President Obama, professor Gates and officer Crowley had their “beer summit,” and the big surprise was they were joined by Vice President Joe Biden. The highlight of the evening was when officer Crowley told Biden, “You have the right to remain silent.”
President Obama served professor Gates and officer Crowley beer and pretzels. It’s the first time pretzels have been served at the White House since the time one attacked President Bush.
Last night’s meeting went so well that Gates and Crowley plan to meet again. Apparently, they’ll meet the next time Gates tries to get into his own house.
It’s been reported that Larry King has opened a Twitter account. So far, his tweets have been “My name’s Larry,” “I like pie,” and “Who moved the toilet?”
President Obama has invited me and Sarah Palin down to the White House for a beer.
President Obama had been very hard-working. We don’t know if he’s getting anything done, but he sure is hard-working.
He’s going to take a vacation at Martha’s Vineyard. They’ve rented a beach house. Nothing says vacation like two weeks on an island with your mother-in-law.
The mayor here had a great idea. He set up cameras at intersections to catch people doing bad things. But the cameras got stolen.
Top Ten Signs You're Staying At A Bad Resort
10. Concierge hands you keys and says, "Ah, Room 312 . . . Let me see if the coroner is finished"
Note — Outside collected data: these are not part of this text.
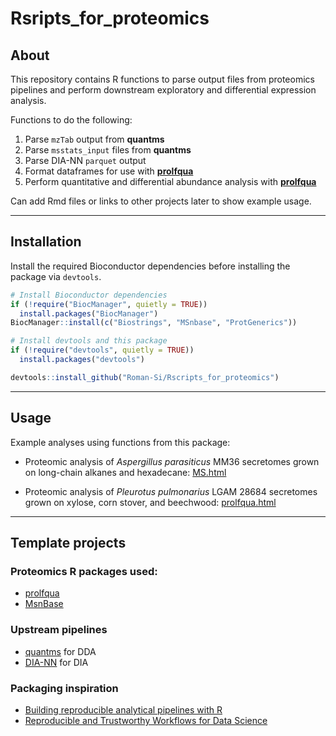 # Rsripts_for_proteomics

## About
This repository contains R functions to parse output files from proteomics pipelines and perform downstream exploratory and differential expression analysis.

Functions to do the following:
1. Parse `mzTab` output from **quantms**
2. Parse `msstats_input` files from **quantms**
3. Parse DIA-NN `parquet` output
4. Format dataframes for use with **[prolfqua](https://github.com/fgcz/prolfqua)**
5. Perform quantitative and differential abundance analysis with **[prolfqua](https://github.com/fgcz/prolfqua)**


Can add Rmd files or links to other projects later to show example usage.

---

## Installation

Install the required Bioconductor dependencies before installing the package via `devtools`.

```r
# Install Bioconductor dependencies
if (!require("BiocManager", quietly = TRUE))
  install.packages("BiocManager")
BiocManager::install(c("Biostrings", "MSnbase", "ProtGenerics"))

# Install devtools and this package
if (!require("devtools", quietly = TRUE))
  install.packages("devtools")

devtools::install_github("Roman-Si/Rscripts_for_proteomics")
```

---

## Usage
Example analyses using functions from this package:

* Proteomic analysis of *Aspergillus parasiticus* MM36 secretomes grown on long-chain alkanes and hexadecane:
  [MS.html](https://htmlpreview.github.io/?https://github.com/Roman-Si/Asp-parasiticus_alkane_multiomics/blob/main/MS.html)

* Proteomic analysis of *Pleurotus pulmonarius* LGAM 28684 secretomes grown on xylose, corn stover, and beechwood:
  [prolfqua.html](https://htmlpreview.github.io/?https://github.com/Roman-Si/Pleurotus_proteomics/blob/main/docs/prolfqua.html)

---


## Template projects

### Proteomics R packages used:
* [prolfqua](https://github.com/fgcz/prolfqua)
* [MsnBase](https://www.bioconductor.org/packages/release/bioc/html/MSnbase.html)

### Upstream pipelines
* [quantms](https://github.com/bigbio/quantms) for DDA
* [DIA-NN](https://github.com/vdemichev/DiaNN) for DIA


### Packaging inspiration
* [Building reproducible analytical pipelines with R](https://raps-with-r.dev/)
* [Reproducible and Trustworthy Workflows for Data Science](https://ubc-dsci.github.io/reproducible-and-trustworthy-workflows-for-data-science/)
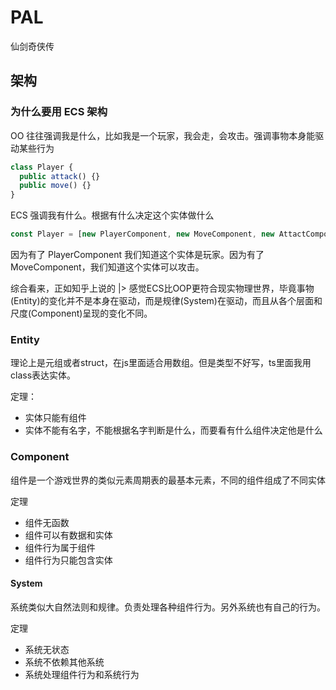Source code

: # PAL

仙剑奇侠传

## 架构

### 为什么要用 ECS 架构

OO 往往强调我是什么，比如我是一个玩家，我会走，会攻击。强调事物本身能驱动某些行为

```ts
class Player {
  public attack() {}
  public move() {}
}
```

ECS 强调我有什么。根据有什么决定这个实体做什么

```ts
const Player = [new PlayerComponent, new MoveComponent, new AttactComponent]
```

因为有了 PlayerComponent 我们知道这个实体是玩家。因为有了 MoveComponent，我们知道这个实体可以攻击。

综合看来，正如知乎上说的
|> 感觉ECS比OOP更符合现实物理世界，毕竟事物(Entity)的变化并不是本身在驱动，而是规律(System)在驱动，而且从各个层面和尺度(Component)呈现的变化不同。

### Entity

理论上是元组或者struct，在js里面适合用数组。但是类型不好写，ts里面我用class表达实体。

定理：

+ 实体只能有组件
+ 实体不能有名字，不能根据名字判断是什么，而要看有什么组件决定他是什么

### Component

组件是一个游戏世界的类似元素周期表的最基本元素，不同的组件组成了不同实体

定理

+ 组件无函数
+ 组件可以有数据和实体
+ 组件行为属于组件
+ 组件行为只能包含实体

#### System

系统类似大自然法则和规律。负责处理各种组件行为。另外系统也有自己的行为。

定理

+ 系统无状态
+ 系统不依赖其他系统
+ 系统处理组件行为和系统行为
9. Fire escapes are not clearly marked and often barricaded
8. You're staying in the "Idi Amin Suite"
7. Phone in your room has only three numbers
6. Only water view is the toilet overflowing
5. Happy hour is between 5 a.m. and 5:30 a.m.
4. They offer lessons in golf, tennis, and jihad .
3. From the beach, you see sun, birds, and the USS Harry Truman pointing its .50 caliber machine guns at you
2. Pay-per-view movies are all videos of you sleeping
1. Appearing all week in the main showroom — Regis
There’s a huge air show in Oshkosh, Wis. Anyone who’s anyone was there . . . Joan Jett . . .
This year’s emcee was Capt. Sully Sullenberger, the pilot who hit the geese and then was forced to land in the Hudson. After that he did appearances on the “Today” show, on David Letterman . . . the geese made appearances on the Food Network . . .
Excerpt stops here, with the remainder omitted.